One challenge in determining the manner of death in opioid-overdose fatalities is that the medical examiner or coroner cannot know the decedent’s intent with certainty. Absent a suicide note, determinations are based on autopsy, information collected at the scene of death, and circumstantial evidence. Indeed, percentages of overdose deaths classified as undetermined vary greatly from state to state.
At the same time, data from multiple sources strongly suggest that the proportion of opioid-overdose deaths that are suicides is considerable. A study of nearly 5 million veterans using National Death Index data and treatment data from electronic health records found that diagnoses of any substance use disorder were associated with increased suicide risk. Among persons with OUD, the suicide risk was 87 in 100,000 — six times the general U.S. population rate of 14 in 100,000; even after controlling for other suicide risk factors such as coexisting psychiatric diagnoses, OUD more than doubled the risk of suicide among women and increased the risk among men by 30%.
These data suggest that the true proportion of suicides among opioid-overdose deaths is somewhere between 20% and 30%, but it could be even higher.
What can be done? Certainly, efforts are afoot to change opioid prescription practices and to expand medication treatment, and such efforts should be energetically pursued. In addition, we could tailor interventions to reduce opioid-overdose deaths more effectively by pursuing policy interventions such as implementing the CDC’s recommendations for determining the manner of death; educating clinicians about the need to screen for suicide risk in patients with conditions for which opiates are prescribed, especially chronic pain, and in those with a substance use disorder; and standardizing screening for suicide risk and for treatment referral among emergency department patients who have overdosed.
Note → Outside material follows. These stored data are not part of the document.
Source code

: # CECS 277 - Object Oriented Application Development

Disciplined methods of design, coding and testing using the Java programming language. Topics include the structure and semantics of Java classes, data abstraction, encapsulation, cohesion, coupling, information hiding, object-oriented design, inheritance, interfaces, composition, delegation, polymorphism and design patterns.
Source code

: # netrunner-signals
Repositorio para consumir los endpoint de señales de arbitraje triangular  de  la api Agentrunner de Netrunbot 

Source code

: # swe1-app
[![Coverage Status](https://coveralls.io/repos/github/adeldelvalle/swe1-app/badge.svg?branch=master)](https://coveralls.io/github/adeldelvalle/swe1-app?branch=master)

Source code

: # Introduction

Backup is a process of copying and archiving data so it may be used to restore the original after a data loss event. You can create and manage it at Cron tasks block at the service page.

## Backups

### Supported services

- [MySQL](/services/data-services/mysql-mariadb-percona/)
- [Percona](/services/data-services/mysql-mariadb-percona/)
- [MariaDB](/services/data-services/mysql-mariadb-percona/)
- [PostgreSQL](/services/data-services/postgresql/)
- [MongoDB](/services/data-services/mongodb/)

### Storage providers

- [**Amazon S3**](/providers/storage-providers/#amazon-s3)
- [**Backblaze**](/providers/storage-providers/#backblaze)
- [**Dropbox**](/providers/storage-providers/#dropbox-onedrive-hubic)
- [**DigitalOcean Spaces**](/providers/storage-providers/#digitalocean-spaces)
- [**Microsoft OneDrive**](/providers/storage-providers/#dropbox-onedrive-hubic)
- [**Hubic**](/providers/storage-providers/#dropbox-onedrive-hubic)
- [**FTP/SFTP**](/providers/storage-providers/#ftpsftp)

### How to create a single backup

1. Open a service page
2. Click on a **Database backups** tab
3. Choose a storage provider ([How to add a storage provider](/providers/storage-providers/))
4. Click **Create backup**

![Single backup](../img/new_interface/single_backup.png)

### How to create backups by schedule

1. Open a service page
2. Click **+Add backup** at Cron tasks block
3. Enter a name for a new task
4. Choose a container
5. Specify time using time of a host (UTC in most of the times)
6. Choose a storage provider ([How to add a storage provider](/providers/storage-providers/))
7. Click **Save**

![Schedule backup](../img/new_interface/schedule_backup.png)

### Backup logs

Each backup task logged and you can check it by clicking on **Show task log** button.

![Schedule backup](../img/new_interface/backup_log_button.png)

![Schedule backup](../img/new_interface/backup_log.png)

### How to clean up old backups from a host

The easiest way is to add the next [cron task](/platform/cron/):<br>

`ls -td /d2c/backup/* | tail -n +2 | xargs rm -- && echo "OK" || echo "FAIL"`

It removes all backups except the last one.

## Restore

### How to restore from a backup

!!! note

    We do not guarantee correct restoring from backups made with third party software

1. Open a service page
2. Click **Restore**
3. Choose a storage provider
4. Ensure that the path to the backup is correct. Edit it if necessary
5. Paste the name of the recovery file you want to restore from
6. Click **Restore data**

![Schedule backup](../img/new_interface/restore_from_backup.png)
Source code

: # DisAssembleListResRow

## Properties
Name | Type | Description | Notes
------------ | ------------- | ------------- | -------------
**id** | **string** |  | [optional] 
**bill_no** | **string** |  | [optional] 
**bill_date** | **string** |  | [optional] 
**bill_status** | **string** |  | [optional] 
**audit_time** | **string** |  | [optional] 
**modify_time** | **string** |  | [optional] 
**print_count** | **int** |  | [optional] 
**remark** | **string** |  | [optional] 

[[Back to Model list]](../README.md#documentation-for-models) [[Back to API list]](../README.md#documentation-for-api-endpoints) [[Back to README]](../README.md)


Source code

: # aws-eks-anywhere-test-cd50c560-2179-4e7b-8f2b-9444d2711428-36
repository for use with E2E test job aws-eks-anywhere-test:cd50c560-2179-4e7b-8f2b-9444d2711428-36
Educational campaigns to increase public awareness of suicide risk could engage family and friends in interventions to prevent suicidal overdoses by seeking medical assistance. Campaigns to reduce the double stigma associated with suicide and drug addiction might make patients more willing to seek treatment. Finally, research aimed at the development and validation of screening tools to help characterize suicide risk along a continuum of awareness regarding suicidal intent would improve identification of persons who are at greater risk.
The significant increases in both opioid-overdose deaths and suicide rates in our country have contributed to reduced life expectancy for Americans. These two epidemics are intermingled, and solutions to address the opioid crisis require that we tailor interventions to preventing opioid-overdose deaths due to suicidal intent.”